Wie auch immer – Berlin ist reich an faszinierenden Bäumen, ob an Straßenrändern oder in Parkanlagen. Im Gegensatz zu richtigen Wäldern finden sich hier viele besonders außergewöhnliche Individuen. Der 'Baum-Knigge des Waldes'(Wohlleben, 2016), wie ihn der Förster Peter Wohlleben beschreibt scheint bei eher vereinzelt stehenden Exemplaren nicht so streng genommen zu werden. Dafür entdecke ich immer wieder viele charakterstarke Baumwesen von exzentrischem Wuchs, welche genau dadurch mein Interesse wecken und meinem Körper viel Optionen bieten physisch mit ihnen in Beziehung zu treten.

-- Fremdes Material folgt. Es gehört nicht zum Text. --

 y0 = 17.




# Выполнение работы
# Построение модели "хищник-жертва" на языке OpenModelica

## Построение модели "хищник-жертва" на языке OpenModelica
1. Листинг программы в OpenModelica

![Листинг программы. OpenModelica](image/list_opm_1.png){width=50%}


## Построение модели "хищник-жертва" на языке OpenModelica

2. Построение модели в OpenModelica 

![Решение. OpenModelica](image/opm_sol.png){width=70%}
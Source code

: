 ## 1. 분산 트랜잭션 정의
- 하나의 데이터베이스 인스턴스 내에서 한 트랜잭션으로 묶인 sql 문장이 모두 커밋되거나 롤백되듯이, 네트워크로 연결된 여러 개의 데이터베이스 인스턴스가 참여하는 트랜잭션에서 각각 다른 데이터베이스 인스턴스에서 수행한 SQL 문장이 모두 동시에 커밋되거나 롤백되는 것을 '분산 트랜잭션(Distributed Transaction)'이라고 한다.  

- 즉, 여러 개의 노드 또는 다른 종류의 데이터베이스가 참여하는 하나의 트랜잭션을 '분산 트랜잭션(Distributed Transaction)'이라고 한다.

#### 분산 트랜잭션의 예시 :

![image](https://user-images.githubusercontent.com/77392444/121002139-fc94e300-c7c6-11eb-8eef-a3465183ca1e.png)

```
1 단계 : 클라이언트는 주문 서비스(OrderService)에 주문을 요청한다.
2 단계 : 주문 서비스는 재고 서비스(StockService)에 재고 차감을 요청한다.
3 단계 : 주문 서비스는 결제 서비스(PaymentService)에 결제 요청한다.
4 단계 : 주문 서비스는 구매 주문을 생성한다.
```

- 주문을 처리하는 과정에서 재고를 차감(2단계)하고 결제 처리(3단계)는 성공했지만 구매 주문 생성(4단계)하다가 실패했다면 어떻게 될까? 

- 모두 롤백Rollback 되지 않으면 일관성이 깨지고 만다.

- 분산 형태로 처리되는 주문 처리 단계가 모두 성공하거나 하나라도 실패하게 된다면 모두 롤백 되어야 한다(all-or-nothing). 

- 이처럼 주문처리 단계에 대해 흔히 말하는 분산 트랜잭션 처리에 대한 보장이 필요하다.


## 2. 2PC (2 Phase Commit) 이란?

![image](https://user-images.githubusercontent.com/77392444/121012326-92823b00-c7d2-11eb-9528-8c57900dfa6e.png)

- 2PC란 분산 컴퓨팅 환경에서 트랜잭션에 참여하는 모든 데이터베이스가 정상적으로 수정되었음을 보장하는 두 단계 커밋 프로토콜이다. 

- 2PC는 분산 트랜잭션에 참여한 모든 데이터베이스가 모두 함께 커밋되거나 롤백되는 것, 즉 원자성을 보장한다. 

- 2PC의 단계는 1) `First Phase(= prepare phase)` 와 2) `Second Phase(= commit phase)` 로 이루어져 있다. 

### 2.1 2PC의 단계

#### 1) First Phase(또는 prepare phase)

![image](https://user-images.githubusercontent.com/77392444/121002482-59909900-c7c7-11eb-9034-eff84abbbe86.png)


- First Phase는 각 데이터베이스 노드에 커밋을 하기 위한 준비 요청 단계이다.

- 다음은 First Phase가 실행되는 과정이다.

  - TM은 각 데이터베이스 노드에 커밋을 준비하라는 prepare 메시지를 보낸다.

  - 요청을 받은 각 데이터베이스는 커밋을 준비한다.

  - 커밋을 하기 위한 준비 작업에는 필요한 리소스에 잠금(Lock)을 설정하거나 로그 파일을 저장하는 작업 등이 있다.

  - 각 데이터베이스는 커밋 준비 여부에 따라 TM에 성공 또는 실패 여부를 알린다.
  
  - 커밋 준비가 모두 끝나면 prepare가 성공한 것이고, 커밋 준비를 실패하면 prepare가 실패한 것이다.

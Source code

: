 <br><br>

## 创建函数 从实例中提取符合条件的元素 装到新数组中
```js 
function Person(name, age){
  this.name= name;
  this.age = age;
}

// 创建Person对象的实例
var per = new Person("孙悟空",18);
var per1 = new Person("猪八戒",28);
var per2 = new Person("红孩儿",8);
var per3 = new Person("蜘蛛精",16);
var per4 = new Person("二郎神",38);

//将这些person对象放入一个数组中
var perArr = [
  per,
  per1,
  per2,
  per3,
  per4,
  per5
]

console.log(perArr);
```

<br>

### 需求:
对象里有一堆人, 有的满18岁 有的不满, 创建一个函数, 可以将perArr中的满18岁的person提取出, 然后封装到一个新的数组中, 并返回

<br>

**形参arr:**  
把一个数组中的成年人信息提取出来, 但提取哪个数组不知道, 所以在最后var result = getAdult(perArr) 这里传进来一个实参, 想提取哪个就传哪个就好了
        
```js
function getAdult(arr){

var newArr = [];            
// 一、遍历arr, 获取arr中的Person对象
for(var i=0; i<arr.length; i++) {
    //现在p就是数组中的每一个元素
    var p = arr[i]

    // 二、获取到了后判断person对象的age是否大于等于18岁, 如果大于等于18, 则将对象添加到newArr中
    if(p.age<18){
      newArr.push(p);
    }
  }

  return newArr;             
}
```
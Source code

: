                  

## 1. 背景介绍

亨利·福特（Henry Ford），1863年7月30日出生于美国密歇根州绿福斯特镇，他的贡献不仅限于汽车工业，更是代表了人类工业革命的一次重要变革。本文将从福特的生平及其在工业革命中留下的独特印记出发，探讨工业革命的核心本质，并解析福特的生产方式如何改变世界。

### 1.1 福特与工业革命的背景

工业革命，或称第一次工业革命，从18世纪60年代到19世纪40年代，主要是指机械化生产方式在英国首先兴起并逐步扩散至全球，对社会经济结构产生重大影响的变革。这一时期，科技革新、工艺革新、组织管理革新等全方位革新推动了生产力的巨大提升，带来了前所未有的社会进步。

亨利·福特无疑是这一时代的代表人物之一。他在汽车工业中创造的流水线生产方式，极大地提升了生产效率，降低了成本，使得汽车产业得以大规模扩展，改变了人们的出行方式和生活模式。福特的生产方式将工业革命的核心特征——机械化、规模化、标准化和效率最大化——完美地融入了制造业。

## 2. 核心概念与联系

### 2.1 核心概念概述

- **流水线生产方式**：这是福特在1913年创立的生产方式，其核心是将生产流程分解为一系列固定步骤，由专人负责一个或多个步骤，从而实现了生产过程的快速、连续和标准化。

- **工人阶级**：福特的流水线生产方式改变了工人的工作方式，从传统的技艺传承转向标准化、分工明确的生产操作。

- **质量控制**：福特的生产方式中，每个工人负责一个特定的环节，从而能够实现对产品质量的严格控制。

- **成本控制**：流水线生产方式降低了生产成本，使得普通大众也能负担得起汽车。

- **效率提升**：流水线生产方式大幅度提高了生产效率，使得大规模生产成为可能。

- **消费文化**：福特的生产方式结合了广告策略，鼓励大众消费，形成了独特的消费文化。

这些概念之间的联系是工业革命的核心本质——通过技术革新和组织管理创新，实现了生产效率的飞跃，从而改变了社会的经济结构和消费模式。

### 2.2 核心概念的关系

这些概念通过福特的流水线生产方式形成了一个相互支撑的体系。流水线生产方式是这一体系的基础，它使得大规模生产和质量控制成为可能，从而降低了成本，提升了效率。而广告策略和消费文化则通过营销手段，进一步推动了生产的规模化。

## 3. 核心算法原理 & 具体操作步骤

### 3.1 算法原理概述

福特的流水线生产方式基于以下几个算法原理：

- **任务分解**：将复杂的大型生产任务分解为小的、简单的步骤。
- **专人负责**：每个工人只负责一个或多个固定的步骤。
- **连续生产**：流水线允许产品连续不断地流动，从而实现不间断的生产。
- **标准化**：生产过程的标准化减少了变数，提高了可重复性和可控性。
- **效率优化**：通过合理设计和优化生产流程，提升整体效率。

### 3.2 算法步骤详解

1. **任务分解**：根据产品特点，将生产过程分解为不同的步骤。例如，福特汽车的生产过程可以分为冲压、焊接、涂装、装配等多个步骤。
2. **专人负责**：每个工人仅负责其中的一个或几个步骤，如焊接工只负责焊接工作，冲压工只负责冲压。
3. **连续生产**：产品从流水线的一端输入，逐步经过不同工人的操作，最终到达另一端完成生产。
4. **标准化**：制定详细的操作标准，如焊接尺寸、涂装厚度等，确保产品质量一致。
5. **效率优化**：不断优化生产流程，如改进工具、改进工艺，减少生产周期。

Im Klappentext des Buches 'Botschafter des Lebens – was Bäume in Städten erzählen' (Ring,2020) heisst es: 'Wer faszinierende Bäume und ihre Geschichten kennenlernen will, muss dafür nicht tief im den Wald verschwinden. In der Stadt genügt oft ein Schritt vor die eigenen Haustür. Hier begegnet man mächtigen Riesen, begehrten Exoten und uralten Zeitzeugen.(...) Manche sind gut versteckt, andere so unscheinbar, dass man an ihnen vorbeilaufen würde. Wieder andere sind so berühmt, dass sie eigene Namen tragen oder in Gedichten verewigt wurden.'


Herausfordernd an der urbanen Atmosphäre ist für mein Projekt jedoch insbesondere das rege Treiben – Passanten (die mal staunend, mal kritisch reagieren), vorbeifahrende Autos & öffentliche Verkehrsmittel, manchmal sogar Boote... Für meine Aufgabe ein besonderes mind&bodyset zu schaffen bedeutet dies eine ständige Aufmerksamkeit den inneren Fokus über eine gesamte Improvisation zu halten, oder zumindest immer wieder zu finden.


 

Eine Studie im Rahmen der Shinrin Yoku Forschung(japan.’Waldbaden’) kommt zu dem Schluss:


“Auch bei einem Spaziergang in Shinjuku Gyoen, einem Park inmitten einer der umtriebigsten Städte der Welt, kann sich der menschliche Organismus entspannen” (Miyazaki, 2018/ p.163).
“Die Ergebnisse (der Experimente zu den physiologischen Auswirkungen des Shinrin Yoku) sind äußerst vielversprechend. Sie belegen eindeutig, dass unser Körper die Natur noch immer als sein Zuhause erkennt – was sehr wichtig ist, da immer mehr Menschen in Städten leben und in städtische Umgebungen ziehen.” untermauert Miyazaki außerdem weiter, und belegt so durch wissenschaftliche Forschung was ich in meinen subjektiven Erfahrungen mit den Tree Encounters auch tatsächlich selbst so empfinde.